WHAT NEEDS TO BE DONE → Each line in the entries that has the word "handleError" has to be copied.

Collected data
--------------------------------

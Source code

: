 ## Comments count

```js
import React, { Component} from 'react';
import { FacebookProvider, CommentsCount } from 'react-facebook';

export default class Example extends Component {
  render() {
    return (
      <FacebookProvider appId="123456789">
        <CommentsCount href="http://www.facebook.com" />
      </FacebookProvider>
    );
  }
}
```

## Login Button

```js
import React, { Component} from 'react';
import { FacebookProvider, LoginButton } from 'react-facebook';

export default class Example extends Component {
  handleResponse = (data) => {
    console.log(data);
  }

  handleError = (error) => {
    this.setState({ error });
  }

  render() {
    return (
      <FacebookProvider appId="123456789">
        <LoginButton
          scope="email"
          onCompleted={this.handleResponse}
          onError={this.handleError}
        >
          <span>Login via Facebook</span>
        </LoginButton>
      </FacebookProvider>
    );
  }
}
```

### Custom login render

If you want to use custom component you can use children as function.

--------------------------------

SOLVED PROBLEM →
  handleError = (error) => {
          onError={this.handleError}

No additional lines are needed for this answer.